*** Exercise inputs
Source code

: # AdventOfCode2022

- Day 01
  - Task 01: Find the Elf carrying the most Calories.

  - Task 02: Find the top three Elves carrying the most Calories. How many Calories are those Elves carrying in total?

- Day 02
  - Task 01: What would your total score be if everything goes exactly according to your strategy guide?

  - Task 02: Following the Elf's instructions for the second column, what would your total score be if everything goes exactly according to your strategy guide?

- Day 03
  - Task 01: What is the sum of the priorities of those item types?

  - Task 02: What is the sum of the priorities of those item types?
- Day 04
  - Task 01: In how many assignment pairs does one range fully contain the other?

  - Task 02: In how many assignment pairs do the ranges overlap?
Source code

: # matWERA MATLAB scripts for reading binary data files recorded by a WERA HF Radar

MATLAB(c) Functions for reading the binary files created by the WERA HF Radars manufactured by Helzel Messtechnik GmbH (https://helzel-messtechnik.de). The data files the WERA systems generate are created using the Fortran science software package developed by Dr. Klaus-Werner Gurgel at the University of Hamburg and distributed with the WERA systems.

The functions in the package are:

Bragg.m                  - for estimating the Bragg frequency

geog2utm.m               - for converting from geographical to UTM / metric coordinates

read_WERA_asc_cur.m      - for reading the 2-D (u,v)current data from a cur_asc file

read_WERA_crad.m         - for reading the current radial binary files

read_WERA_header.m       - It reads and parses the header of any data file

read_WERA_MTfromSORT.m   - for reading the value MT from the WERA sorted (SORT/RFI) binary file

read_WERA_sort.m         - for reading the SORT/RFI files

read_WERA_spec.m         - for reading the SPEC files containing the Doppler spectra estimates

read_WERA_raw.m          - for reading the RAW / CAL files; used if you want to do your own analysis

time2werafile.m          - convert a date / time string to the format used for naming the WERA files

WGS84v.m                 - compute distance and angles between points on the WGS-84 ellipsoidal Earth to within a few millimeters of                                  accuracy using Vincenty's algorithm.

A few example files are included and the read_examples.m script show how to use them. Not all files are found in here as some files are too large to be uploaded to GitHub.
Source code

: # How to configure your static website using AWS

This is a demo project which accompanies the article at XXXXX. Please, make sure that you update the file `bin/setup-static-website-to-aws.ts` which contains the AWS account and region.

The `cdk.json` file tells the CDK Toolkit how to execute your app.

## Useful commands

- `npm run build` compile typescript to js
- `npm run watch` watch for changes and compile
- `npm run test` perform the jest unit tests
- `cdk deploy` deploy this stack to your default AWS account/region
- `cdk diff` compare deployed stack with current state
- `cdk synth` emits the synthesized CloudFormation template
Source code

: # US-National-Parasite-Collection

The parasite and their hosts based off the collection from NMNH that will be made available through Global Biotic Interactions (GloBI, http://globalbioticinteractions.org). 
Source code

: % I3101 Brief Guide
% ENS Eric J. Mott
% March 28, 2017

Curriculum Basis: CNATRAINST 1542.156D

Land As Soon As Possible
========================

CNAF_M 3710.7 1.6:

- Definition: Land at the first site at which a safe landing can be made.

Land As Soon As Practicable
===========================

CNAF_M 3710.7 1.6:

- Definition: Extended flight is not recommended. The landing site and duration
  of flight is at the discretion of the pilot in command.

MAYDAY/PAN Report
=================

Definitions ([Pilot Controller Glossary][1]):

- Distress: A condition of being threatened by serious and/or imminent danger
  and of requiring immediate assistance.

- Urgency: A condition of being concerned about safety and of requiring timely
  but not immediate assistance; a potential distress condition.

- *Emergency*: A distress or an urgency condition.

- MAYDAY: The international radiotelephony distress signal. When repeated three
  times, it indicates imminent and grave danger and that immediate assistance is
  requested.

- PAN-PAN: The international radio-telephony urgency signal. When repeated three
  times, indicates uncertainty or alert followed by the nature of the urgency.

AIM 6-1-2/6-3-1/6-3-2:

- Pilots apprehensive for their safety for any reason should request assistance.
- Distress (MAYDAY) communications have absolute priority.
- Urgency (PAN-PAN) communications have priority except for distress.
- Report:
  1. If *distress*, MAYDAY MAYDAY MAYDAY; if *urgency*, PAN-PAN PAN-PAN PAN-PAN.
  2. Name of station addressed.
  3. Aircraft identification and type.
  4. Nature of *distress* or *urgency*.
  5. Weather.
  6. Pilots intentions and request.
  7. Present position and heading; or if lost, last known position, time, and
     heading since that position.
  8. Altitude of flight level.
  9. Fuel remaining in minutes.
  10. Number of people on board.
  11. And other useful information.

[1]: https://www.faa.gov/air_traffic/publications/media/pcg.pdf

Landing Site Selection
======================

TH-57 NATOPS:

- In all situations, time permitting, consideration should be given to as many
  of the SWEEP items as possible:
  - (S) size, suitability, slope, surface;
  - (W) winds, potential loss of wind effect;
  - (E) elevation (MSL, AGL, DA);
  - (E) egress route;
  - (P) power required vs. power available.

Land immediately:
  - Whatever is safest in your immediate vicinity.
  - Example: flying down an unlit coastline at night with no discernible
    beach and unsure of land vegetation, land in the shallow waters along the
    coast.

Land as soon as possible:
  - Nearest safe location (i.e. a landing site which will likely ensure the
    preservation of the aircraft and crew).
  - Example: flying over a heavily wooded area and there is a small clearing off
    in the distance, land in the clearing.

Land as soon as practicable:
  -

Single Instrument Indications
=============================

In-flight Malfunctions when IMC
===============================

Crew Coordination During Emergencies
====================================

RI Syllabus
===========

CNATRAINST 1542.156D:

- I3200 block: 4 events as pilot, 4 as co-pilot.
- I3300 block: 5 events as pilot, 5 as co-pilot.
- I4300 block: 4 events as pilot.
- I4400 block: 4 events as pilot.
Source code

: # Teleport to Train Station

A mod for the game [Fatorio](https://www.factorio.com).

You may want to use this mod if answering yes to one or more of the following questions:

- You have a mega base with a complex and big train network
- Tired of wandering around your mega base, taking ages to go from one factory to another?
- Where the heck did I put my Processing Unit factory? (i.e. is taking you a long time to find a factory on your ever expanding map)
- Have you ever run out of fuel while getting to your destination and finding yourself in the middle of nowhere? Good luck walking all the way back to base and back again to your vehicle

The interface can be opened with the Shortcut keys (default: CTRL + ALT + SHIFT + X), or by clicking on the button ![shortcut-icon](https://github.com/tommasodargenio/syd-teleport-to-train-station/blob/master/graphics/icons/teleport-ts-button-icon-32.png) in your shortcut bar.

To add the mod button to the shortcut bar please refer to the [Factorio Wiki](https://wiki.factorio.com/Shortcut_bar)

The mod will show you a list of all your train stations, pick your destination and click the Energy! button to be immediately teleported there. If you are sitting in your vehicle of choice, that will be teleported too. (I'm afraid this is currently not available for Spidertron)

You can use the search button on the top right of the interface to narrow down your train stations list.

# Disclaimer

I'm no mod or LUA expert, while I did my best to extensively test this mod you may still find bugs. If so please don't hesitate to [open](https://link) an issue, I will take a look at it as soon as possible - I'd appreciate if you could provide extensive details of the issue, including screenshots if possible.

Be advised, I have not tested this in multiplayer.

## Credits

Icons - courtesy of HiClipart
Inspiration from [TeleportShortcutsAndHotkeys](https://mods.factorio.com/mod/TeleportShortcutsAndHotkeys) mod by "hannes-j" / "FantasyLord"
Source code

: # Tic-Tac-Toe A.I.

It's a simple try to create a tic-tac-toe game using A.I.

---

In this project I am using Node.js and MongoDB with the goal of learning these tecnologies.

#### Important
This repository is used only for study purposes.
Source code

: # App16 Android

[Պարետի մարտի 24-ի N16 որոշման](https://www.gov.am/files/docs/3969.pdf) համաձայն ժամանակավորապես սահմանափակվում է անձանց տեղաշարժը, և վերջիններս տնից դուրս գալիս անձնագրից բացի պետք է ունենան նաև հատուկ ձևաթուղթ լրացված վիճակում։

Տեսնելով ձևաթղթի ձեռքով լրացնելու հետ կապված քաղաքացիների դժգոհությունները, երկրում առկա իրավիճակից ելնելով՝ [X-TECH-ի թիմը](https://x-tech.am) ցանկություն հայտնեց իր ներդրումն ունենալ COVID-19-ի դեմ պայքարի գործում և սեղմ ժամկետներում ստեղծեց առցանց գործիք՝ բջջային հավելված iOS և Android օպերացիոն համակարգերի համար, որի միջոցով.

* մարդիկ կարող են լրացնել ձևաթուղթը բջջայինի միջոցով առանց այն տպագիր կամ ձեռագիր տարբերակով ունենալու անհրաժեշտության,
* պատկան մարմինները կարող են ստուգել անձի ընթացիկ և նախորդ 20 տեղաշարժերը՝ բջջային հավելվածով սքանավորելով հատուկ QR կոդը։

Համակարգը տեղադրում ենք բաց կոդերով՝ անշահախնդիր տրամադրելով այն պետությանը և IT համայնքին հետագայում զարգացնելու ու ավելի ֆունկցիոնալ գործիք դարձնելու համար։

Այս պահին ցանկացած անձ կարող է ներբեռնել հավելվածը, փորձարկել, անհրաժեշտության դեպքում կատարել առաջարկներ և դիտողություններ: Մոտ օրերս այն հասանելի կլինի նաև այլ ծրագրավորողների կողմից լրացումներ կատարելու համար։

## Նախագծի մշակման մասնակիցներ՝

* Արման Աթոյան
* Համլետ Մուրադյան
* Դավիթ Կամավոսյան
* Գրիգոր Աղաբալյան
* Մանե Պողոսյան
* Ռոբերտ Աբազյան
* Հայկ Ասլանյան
******
» Work request:
Provide the count of lines holding the word "requiring" in these entries, and no other words.

» Solution below:
2